- US apartment construction volumes have fallen to just over 542,800 units. That’s the smallest figure since Q3 2015, down from a record high of 1.1M units in Q1 2023.
- The past year alone saw a 37% year-over-year decline, with nearly 320,000 fewer units underway.
- Markets with the sharpest declines include Austin, Phoenix, Atlanta, Dallas, and New York. A few markets—Cincinnati, Richmond, and West Palm Beach—are seeing growth.
Apartment construction in the US has slowed to its weakest level in almost a decade. At the end of Q2 2025, there were just over 542,800 units under construction, according to RealPage Market Analytics. That is less than half the volume seen at the Q1 2023 peak of more than 1.1M units.
From Boom to Slowdown
After hitting record levels in early 2023, construction has fallen every quarter. Developers finished existing projects, while fewer new permits were issued. Over the past year, the number of units underway dropped by nearly 320,000. Of the remaining projects, about 354,000 units are expected to complete in the next year.

Market Breakdown
Austin saw the sharpest drop. The city had about 18,000 units under construction at the end of Q2—less than half its volume from a year earlier. Phoenix, Atlanta, Dallas, and New York also saw big slowdowns. Each market had between 14,000 and 17,000 fewer units underway compared to last year.

Biggest Percentage Declines
Some cities saw construction plunge by more than 60%. That includes San Jose, Oakland, and Portland on the West Coast, as well as Indianapolis. Denver came close to that mark, with activity down 58% year-over-year.

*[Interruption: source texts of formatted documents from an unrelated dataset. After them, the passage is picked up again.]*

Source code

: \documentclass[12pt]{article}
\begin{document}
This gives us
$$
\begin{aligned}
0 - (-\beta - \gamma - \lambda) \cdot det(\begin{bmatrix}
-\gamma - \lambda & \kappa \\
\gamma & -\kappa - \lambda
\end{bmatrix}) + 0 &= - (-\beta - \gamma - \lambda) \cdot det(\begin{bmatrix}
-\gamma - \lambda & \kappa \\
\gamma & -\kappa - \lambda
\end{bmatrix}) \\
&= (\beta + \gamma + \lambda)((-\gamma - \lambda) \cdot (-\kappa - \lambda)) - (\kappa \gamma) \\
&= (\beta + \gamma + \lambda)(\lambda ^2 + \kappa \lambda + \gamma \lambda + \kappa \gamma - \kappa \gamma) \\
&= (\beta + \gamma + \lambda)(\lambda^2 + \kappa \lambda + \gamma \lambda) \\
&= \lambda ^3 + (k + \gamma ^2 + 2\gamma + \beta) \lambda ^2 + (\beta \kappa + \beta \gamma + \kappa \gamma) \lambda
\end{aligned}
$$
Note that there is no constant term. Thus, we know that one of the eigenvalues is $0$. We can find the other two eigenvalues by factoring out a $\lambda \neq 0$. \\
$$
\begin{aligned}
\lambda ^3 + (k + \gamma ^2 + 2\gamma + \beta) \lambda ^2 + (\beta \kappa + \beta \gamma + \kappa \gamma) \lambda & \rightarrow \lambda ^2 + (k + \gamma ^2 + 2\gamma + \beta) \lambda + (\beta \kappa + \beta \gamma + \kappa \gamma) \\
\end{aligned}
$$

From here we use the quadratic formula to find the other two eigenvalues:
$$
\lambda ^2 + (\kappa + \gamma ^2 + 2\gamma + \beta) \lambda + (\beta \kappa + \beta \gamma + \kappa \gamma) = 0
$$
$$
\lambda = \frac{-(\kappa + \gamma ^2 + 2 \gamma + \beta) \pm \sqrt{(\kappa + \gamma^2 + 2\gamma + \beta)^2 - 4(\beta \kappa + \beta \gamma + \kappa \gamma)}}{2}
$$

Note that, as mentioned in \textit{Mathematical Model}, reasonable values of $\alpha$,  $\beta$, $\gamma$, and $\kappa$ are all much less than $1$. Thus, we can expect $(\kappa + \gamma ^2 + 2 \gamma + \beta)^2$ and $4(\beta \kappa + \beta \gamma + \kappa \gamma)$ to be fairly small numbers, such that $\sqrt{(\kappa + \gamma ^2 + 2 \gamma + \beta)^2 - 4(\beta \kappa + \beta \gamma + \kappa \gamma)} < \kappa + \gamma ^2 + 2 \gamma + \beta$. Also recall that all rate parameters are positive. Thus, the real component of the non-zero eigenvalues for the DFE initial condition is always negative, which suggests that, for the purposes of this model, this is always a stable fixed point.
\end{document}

Largest Markets Still Building
As of Q2 2025, the biggest apartment construction markets were New York, Dallas, Phoenix, Newark, and Los Angeles. All have seen activity decline, but the steepest drop was in Phoenix, where volumes are down 35.4% from last year.
A Few Exceptions
Cincinnati, Richmond, and West Palm Beach went against the national trend. These markets posted small increases in construction activity over the past year.
Why It Matters
The slowdown reflects tighter financing, slower rent growth, and reduced developer confidence. If fewer projects start in the coming months, the supply of new apartments will drop. That could shift market power toward landlords in the years ahead.